Mike Leigh comments that racism is indeed a part of Secrets and Lies, just not a major issue (273). Instead, the film addresses what Leigh claims to be “ordinary racism,” that is, racism that is largely based on common stereotypes (273). For example, when Hortense is greeted by Monica at the door, Monica does not let her in at first, simply because she is “not expecting a smartly dressed black woman to show up” (273). An intelligent and successful Anglo-Jamaican woman is just not a common character in cinema.

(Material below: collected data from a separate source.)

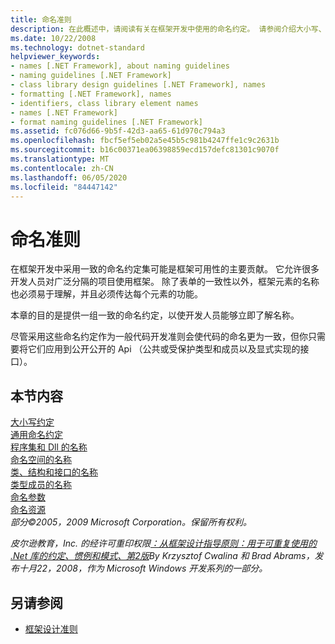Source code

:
 ```yaml
---
title: 命名准则
description: 在此概述中，请阅读有关在框架开发中使用的命名约定。 请参阅介绍大小写、常规命名和其他准则的文章。
ms.date: 10/22/2008
ms.technology: dotnet-standard
helpviewer_keywords:
- names [.NET Framework], about naming guidelines
- naming guidelines [.NET Framework]
- class library design guidelines [.NET Framework], names
- formatting [.NET Framework], names
- identifiers, class library element names
- names [.NET Framework]
- format naming guidelines [.NET Framework]
ms.assetid: fc076d66-9b5f-42d3-aa65-61d970c794a3
ms.openlocfilehash: fbcf5ef5eb02a5e45b5c981b4247ffe1c9c2631b
ms.sourcegitcommit: b16c00371ea06398859ecd157defc81301c9070f
ms.translationtype: MT
ms.contentlocale: zh-CN
ms.lasthandoff: 06/05/2020
ms.locfileid: "84447142"
---
```

# <a name="naming-guidelines"></a>命名准则
在框架开发中采用一致的命名约定集可能是框架可用性的主要贡献。 它允许很多开发人员对广泛分隔的项目使用框架。 除了表单的一致性以外，框架元素的名称也必须易于理解，并且必须传达每个元素的功能。  
  
 本章的目的是提供一组一致的命名约定，以使开发人员能够立即了解名称。  
  
 尽管采用这些命名约定作为一般代码开发准则会使代码的命名更为一致，但你只需要将它们应用到公开公开的 Api （公共或受保护类型和成员以及显式实现的接口）。  
  
## <a name="in-this-section"></a>本节内容  
 [大小写约定](capitalization-conventions.md)  
 [通用命名约定](general-naming-conventions.md)  
 [程序集和 Dll 的名称](names-of-assemblies-and-dlls.md)  
 [命名空间的名称](names-of-namespaces.md)  
 [类、结构和接口的名称](names-of-classes-structs-and-interfaces.md)  
 [类型成员的名称](names-of-type-members.md)  
 [命名参数](naming-parameters.md)  
 [命名资源](naming-resources.md)  
 *部分©2005，2009 Microsoft Corporation。保留所有权利。*  
  
 *皮尔逊教育，Inc. 的经许可重印权限[：从框架设计指导原则：用于可重复使用的 .Net 库的约定、惯例和模式、第2版](https://www.informit.com/store/framework-design-guidelines-conventions-idioms-and-9780321545619)By Krzysztof Cwalina 和 Brad Abrams，发布十月22，2008，作为 Microsoft Windows 开发系列的一部分。*  
  
## <a name="see-also"></a>另请参阅

- [框架设计准则](index.md)
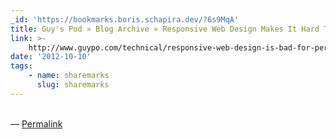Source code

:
 ```yaml
---
_id: 'https://bookmarks.boris.schapira.dev/?6s9MqA'
title: Guy's Pod » Blog Archive » Responsive Web Design Makes It Hard To Be Fast
link: >-
    http://www.guypo.com/technical/responsive-web-design-is-bad-for-performance-there-i-said-it/
date: '2012-10-10'
tags:
    - name: sharemarks
      slug: sharemarks
---
```


<br>&#8212;
<a href="https://bookmarks.boris.schapira.dev/?6s9MqA" title="Permalink">Permalink</a>
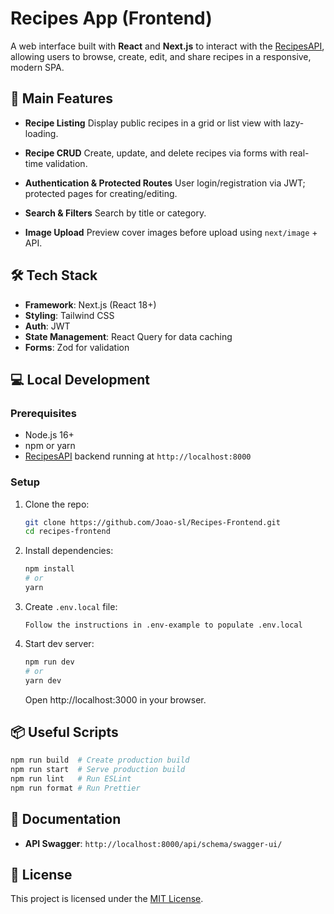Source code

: # Recipes App (Frontend)

A web interface built with **React** and **Next.js** to interact with the
[RecipesAPI](https://github.com/Joao-sl/RecipesAPI), allowing users to browse, create, edit, and
share recipes in a responsive, modern SPA.

## 🚀 Main Features

- **Recipe Listing** Display public recipes in a grid or list view with lazy-loading.

- **Recipe CRUD** Create, update, and delete recipes via forms with real-time validation.

- **Authentication & Protected Routes** User login/registration via JWT; protected pages for
  creating/editing.

- **Search & Filters** Search by title or category.

- **Image Upload** Preview cover images before upload using `next/image` + API.

## 🛠️ Tech Stack

- **Framework**: Next.js (React 18+)
- **Styling**: Tailwind CSS
- **Auth**: JWT
- **State Management**: React Query for data caching
- **Forms**: Zod for validation

## 💻 Local Development

### Prerequisites

- Node.js 16+
- npm or yarn
- [RecipesAPI](https://github.com/Joao-sl/RecipesAPI) backend running at `http://localhost:8000`

### Setup

1. Clone the repo:

   ```bash
   git clone https://github.com/Joao-sl/Recipes-Frontend.git
   cd recipes-frontend
   ```

2. Install dependencies:

   ```bash
   npm install
   # or
   yarn
   ```

3. Create `.env.local` file:

   ```
   Follow the instructions in .env-example to populate .env.local
   ```

4. Start dev server:
   ```bash
   npm run dev
   # or
   yarn dev
   ```
   Open http://localhost:3000 in your browser.

## 📦 Useful Scripts

```bash
npm run build  # Create production build
npm run start  # Serve production build
npm run lint   # Run ESLint
npm run format # Run Prettier
```

## 📄 Documentation

- **API Swagger**: `http://localhost:8000/api/schema/swagger-ui/`

## 📄 License

This project is licensed under the [MIT License](LICENSE).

Despite the lack of all-out racism in Secrets &ump; Lies, there is still the presence of role reversal, where we see Hortense as more successful, organized and intelligent than most, if not all the Caucasians in the film; Cynthia and her daughter, for example. They seem to be of a lower middle class, with dead end jobs, while Hortense is of the upper class and has a high paying job as an optometrist. Secrets &ump; Lies is a masterpiece in this respect, as it delivers the rawer aspects of life, and portrays individuals in a more realistic way.

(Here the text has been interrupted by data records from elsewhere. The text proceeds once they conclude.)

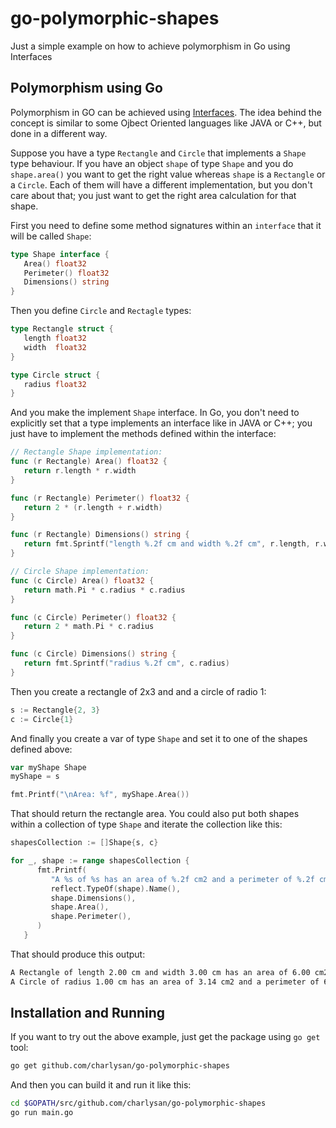 # go-polymorphic-shapes
Just a simple example on how to achieve polymorphism in Go using Interfaces


## Polymorphism using Go

Polymorphism in GO can be achieved using [Interfaces](https://golang.org/ref/spec#Interface_types). The idea behind the concept is similar to some Ojbect Oriented languages like JAVA or C++, but done in a different way.

Suppose you have a type `Rectangle` and `Circle` that implements a `Shape` type behaviour. If you have an object `shape` of type `Shape` and you do `shape.area()` you want to get the right value whereas `shape` is a `Rectangle` or a `Circle`. Each of them will have a different implementation, but you don't care about that; you just want to get the right area calculation for that shape.

First you need to define some method signatures within an `interface` that it will be called `Shape`:

```go
type Shape interface {
   Area() float32
   Perimeter() float32
   Dimensions() string
}
```

Then you define `Circle` and `Rectagle` types:

```go
type Rectangle struct {
   length float32
   width  float32
}

type Circle struct {
   radius float32
}
```

And you make the implement `Shape` interface. In Go, you don't need to explicitly set that a type implements an interface like in JAVA or C++; you just have to implement the methods defined within the interface:

```go
// Rectangle Shape implementation:
func (r Rectangle) Area() float32 {
   return r.length * r.width
}

func (r Rectangle) Perimeter() float32 {
   return 2 * (r.length + r.width)
}

func (r Rectangle) Dimensions() string {
   return fmt.Sprintf("length %.2f cm and width %.2f cm", r.length, r.width)
}
```

```go
// Circle Shape implementation:
func (c Circle) Area() float32 {
   return math.Pi * c.radius * c.radius
}

func (c Circle) Perimeter() float32 {
   return 2 * math.Pi * c.radius
}

func (c Circle) Dimensions() string {
   return fmt.Sprintf("radius %.2f cm", c.radius)
}
```

Then you create a rectangle of 2x3 and and a circle of radio 1:

```go
s := Rectangle{2, 3}
c := Circle{1}
```

And finally you create a var of type `Shape` and set it to one of the shapes defined above:

```go
var myShape Shape
myShape = s

fmt.Printf("\nArea: %f", myShape.Area())
```

That should return the rectangle area. You could also put both shapes within a collection of type `Shape` and iterate the collection like this:

```go
shapesCollection := []Shape{s, c}

for _, shape := range shapesCollection {
      fmt.Printf(
         "A %s of %s has an area of %.2f cm2 and a perimeter of %.2f cm.\n",
         reflect.TypeOf(shape).Name(),
         shape.Dimensions(),
         shape.Area(),
         shape.Perimeter(),
      )
   }
```

That should produce this output:

```bash
A Rectangle of length 2.00 cm and width 3.00 cm has an area of 6.00 cm2 and a perimeter of 10.00 cm.
A Circle of radius 1.00 cm has an area of 3.14 cm2 and a perimeter of 6.28 cm.
```

## Installation and Running

If you want to try out the above example, just get the package using `go get` tool:

```bash
go get github.com/charlysan/go-polymorphic-shapes
```

And then you can build it and run it like this:

```bash
cd $GOPATH/src/github.com/charlysan/go-polymorphic-shapes
go run main.go
```
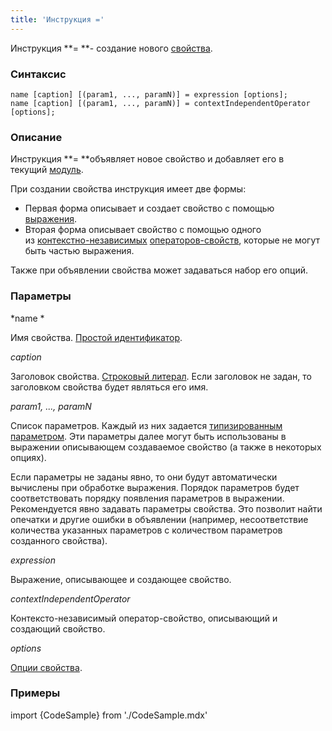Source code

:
```yaml
---
title: 'Инструкция ='
---
```


Инструкция **= **- создание нового [свойства](Properties.md).

### Синтаксис

    name [caption] [(param1, ..., paramN)] = expression [options];
    name [caption] [(param1, ..., paramN)] = contextIndependentOperator [options];

### Описание

Инструкция **= **объявляет новое свойство и добавляет его в текущий [модуль](Modules.md).

При создании свойства инструкция имеет две формы:

-   Первая форма описывает и создает свойство с помощью [выражения](Expression.md). 
-   Вторая форма описывает свойство с помощью одного из [контекстно-независимых](Property_operators.md#contextindependent) [операторов-свойств](Property_operators.md), которые не могут быть частью выражения.

Также при объявлении свойства может задаваться набор его опций.   

### Параметры

*name *

Имя свойства. [Простой идентификатор](IDs.md).

*caption*

Заголовок свойства. [Строковый литерал](Literals.md#strliteral-broken). Если заголовок не задан, то заголовком свойства будет являться его имя.  

*param1, ..., paramN*

Список параметров. Каждый из них задается [типизированным параметром](IDs.md#paramid-broken). Эти параметры далее могут быть использованы в выражении описывающем создаваемое свойство (а также в некоторых опциях).

Если параметры не заданы явно, то они будут автоматически вычислены при обработке выражения. Порядок параметров будет соответствовать порядку появления параметров в выражении. Рекомендуется явно задавать параметры свойства. Это позволит найти опечатки и другие ошибки в объявлении (например, несоответствие количества указанных параметров с количеством параметров созданного свойства).

*expression*

Выражение, описывающее и создающее свойство. 

*contextIndependentOperator*

Контексто-независимый оператор-свойство, описывающий и создающий свойство. 

*options*

[Опции свойства](Property_options.md). 

### Примеры

import {CodeSample} from './CodeSample.mdx'

<CodeSample url="https://ru-documentation.lsfusion.org/sample?file=PropertySample"/>
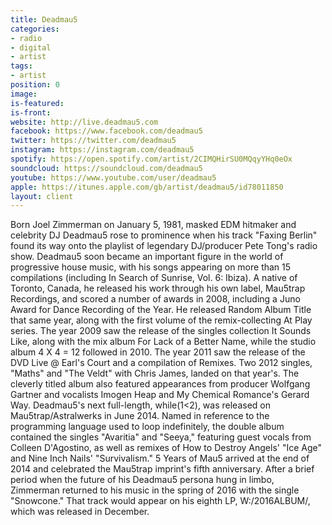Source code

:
 ```yaml
---
title: Deadmau5
categories:
- radio
- digital
- artist
tags:
- artist
position: 0
image: 
is-featured: 
is-front: 
website: http://live.deadmau5.com
facebook: https://www.facebook.com/deadmau5
twitter: https://twitter.com/deadmau5
instagram: https://instagram.com/deadmau5
spotify: https://open.spotify.com/artist/2CIMQHirSU0MQqyYHq0eOx
soundcloud: https://soundcloud.com/deadmau5
youtube: https://www.youtube.com/user/deadmau5
apple: https://itunes.apple.com/gb/artist/deadmau5/id78011850
layout: client
---
```


Born Joel Zimmerman on January 5, 1981, masked EDM hitmaker and celebrity DJ Deadmau5 rose to prominence when his track "Faxing Berlin" found its way onto the playlist of legendary DJ/producer Pete Tong's radio show. Deadmau5 soon became an important figure in the world of progressive house music, with his songs appearing on more than 15 compilations (including In Search of Sunrise, Vol. 6: Ibiza). A native of Toronto, Canada, he released his work through his own label, Mau5trap Recordings, and scored a number of awards in 2008, including a Juno Award for Dance Recording of the Year. He released Random Album Title that same year, along with the first volume of the remix-collecting At Play series. The year 2009 saw the release of the singles collection It Sounds Like, along with the mix album For Lack of a Better Name, while the studio album 4 X 4 = 12 followed in 2010. The year 2011 saw the release of the DVD Live @ Earl's Court and a compilation of Remixes. Two 2012 singles, "Maths" and "The Veldt" with Chris James, landed on that year's. The cleverly titled album also featured appearances from producer Wolfgang Gartner and vocalists Imogen Heap and My Chemical Romance's Gerard Way. Deadmau5's next full-length, while(1<2), was released on Mau5trap/Astralwerks in June 2014. Named in reference to the programming language used to loop indefinitely, the double album contained the singles "Avaritia" and "Seeya," featuring guest vocals from Colleen D'Agostino, as well as remixes of How to Destroy Angels' "Ice Age" and Nine Inch Nails' "Survivalism." 5 Years of Mau5 arrived at the end of 2014 and celebrated the Mau5trap imprint's fifth anniversary. After a brief period when the future of his Deadmau5 persona hung in limbo, Zimmerman returned to his music in the spring of 2016 with the single "Snowcone." That track would appear on his eighth LP, W:/2016ALBUM/, which was released in December.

Precious provides us with an incredibly different portrayal of a young black woman. The film is a coming of age story about a teenage African-American named Precious Jones. Her portrayal however is defined by the common stereotypes revolving around African-American women, and a people of a darker skin color in general. Precious is obese, illiterate and lives with her mother who is on welfare. She also has two children, both of which are given to her by her biological father.
Her mother, Mary Jones, is also a good example of common stereotypes, as she is hell-bent on staying jobless, against higher education, is on welfare, and is abusive towards Precious. With all these factors against her, Precious ultimately rises above these hardships, learns how to read and to get her children back from her grandmother, and attempts to lead a normal life. Many critics have critically acclaimed the movie for this inspirational tale, while others “see it as a renewal of old, negative stereotypes” (Bernard 155).

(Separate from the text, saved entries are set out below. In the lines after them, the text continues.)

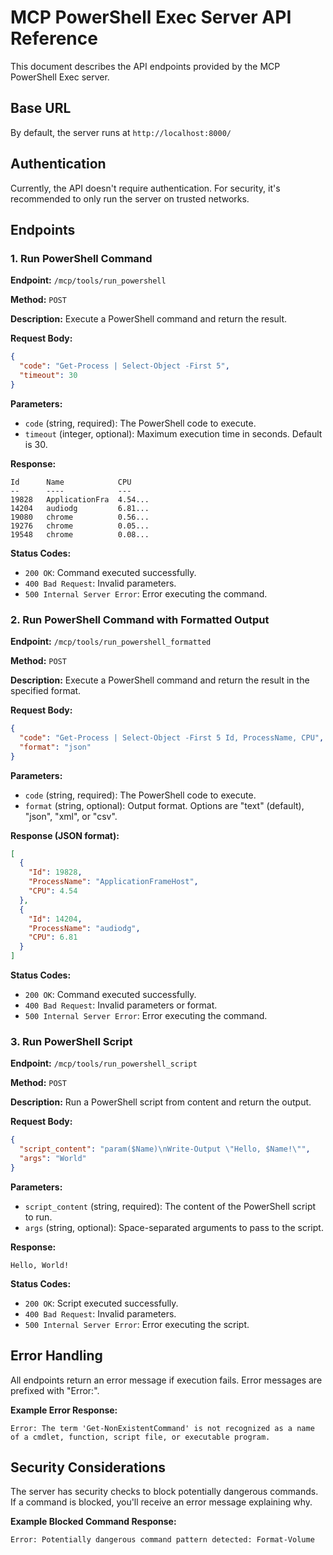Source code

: # MCP PowerShell Exec Server API Reference

This document describes the API endpoints provided by the MCP PowerShell Exec server.

## Base URL

By default, the server runs at `http://localhost:8000/`

## Authentication

Currently, the API doesn't require authentication. For security, it's recommended to only run the server on trusted networks.

## Endpoints

### 1. Run PowerShell Command

**Endpoint:** `/mcp/tools/run_powershell`

**Method:** `POST`

**Description:** Execute a PowerShell command and return the result.

**Request Body:**

```json
{
  "code": "Get-Process | Select-Object -First 5",
  "timeout": 30
}
```

**Parameters:**

- `code` (string, required): The PowerShell code to execute.
- `timeout` (integer, optional): Maximum execution time in seconds. Default is 30.

**Response:**

```
Id      Name            CPU
--      ----            ---
19828   ApplicationFra  4.54...
14204   audiodg         6.81...
19080   chrome          0.56...
19276   chrome          0.05...
19548   chrome          0.08...
```

**Status Codes:**

- `200 OK`: Command executed successfully.
- `400 Bad Request`: Invalid parameters.
- `500 Internal Server Error`: Error executing the command.

### 2. Run PowerShell Command with Formatted Output

**Endpoint:** `/mcp/tools/run_powershell_formatted`

**Method:** `POST`

**Description:** Execute a PowerShell command and return the result in the specified format.

**Request Body:**

```json
{
  "code": "Get-Process | Select-Object -First 5 Id, ProcessName, CPU",
  "format": "json"
}
```

**Parameters:**

- `code` (string, required): The PowerShell code to execute.
- `format` (string, optional): Output format. Options are "text" (default), "json", "xml", or "csv".

**Response (JSON format):**

```json
[
  {
    "Id": 19828,
    "ProcessName": "ApplicationFrameHost",
    "CPU": 4.54
  },
  {
    "Id": 14204,
    "ProcessName": "audiodg",
    "CPU": 6.81
  }
]
```

**Status Codes:**

- `200 OK`: Command executed successfully.
- `400 Bad Request`: Invalid parameters or format.
- `500 Internal Server Error`: Error executing the command.

### 3. Run PowerShell Script

**Endpoint:** `/mcp/tools/run_powershell_script`

**Method:** `POST`

**Description:** Run a PowerShell script from content and return the output.

**Request Body:**

```json
{
  "script_content": "param($Name)\nWrite-Output \"Hello, $Name!\"",
  "args": "World"
}
```

**Parameters:**

- `script_content` (string, required): The content of the PowerShell script to run.
- `args` (string, optional): Space-separated arguments to pass to the script.

**Response:**

```
Hello, World!
```

**Status Codes:**

- `200 OK`: Script executed successfully.
- `400 Bad Request`: Invalid parameters.
- `500 Internal Server Error`: Error executing the script.

## Error Handling

All endpoints return an error message if execution fails. Error messages are prefixed with "Error:".

**Example Error Response:**

```
Error: The term 'Get-NonExistentCommand' is not recognized as a name of a cmdlet, function, script file, or executable program.
```

## Security Considerations

The server has security checks to block potentially dangerous commands. If a command is blocked, you'll receive an error message explaining why.

**Example Blocked Command Response:**

```
Error: Potentially dangerous command pattern detected: Format-Volume
```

Also, some “viewers and commentators have been alarmed, insulted, saddened, or dismayed,” and with good reason (155). While a movie cannot please all members of the audience, Precious’ inspirational achievement is indeed overshadowed by all the negative stereotypes that define her, along with the daily horrors she must face. Being a teen mom of an incestuous rape by her father, along with being obese and illiterate, as well as contracting AIDS at the end of the movie, is a negative image the audience cannot let go of so easily. There is even a derogatory scene where Precious is caught trying to steal chicken from a local restaurant.
In the end, the movie seems less like a success story, and more like a movie about African-American stereotypes. While it is indeed a raw depiction of the life of Precious Jones, when we compare other role reversals and success stories such as that of Hortense’ in Secrets and Lies, it is safe to assume that too many stereotypes can negatively affect the intended message of the film. As demonstrated above, stereotypes in cinema of Native Americans, and people of a darker skin colour (African Americans, Anglo-Jamaicans, etc. ), have been much a part of cinematic history.
While the movies The Searchers and Precious have attempted to portray minority groups in a more accurate, positive or sympathetic way, they ultimately fall short when compared to movies such as Little Big Man and Secrets and Lies, who have masterfully achieved a positive reconstruction of the stereotypical imagery of minority groups found in film. In the end, slightest hint of stereotype can come across very strongly, and ultimately twist the message that the director had intended. They must keep in mind the powerful medium that is cinema.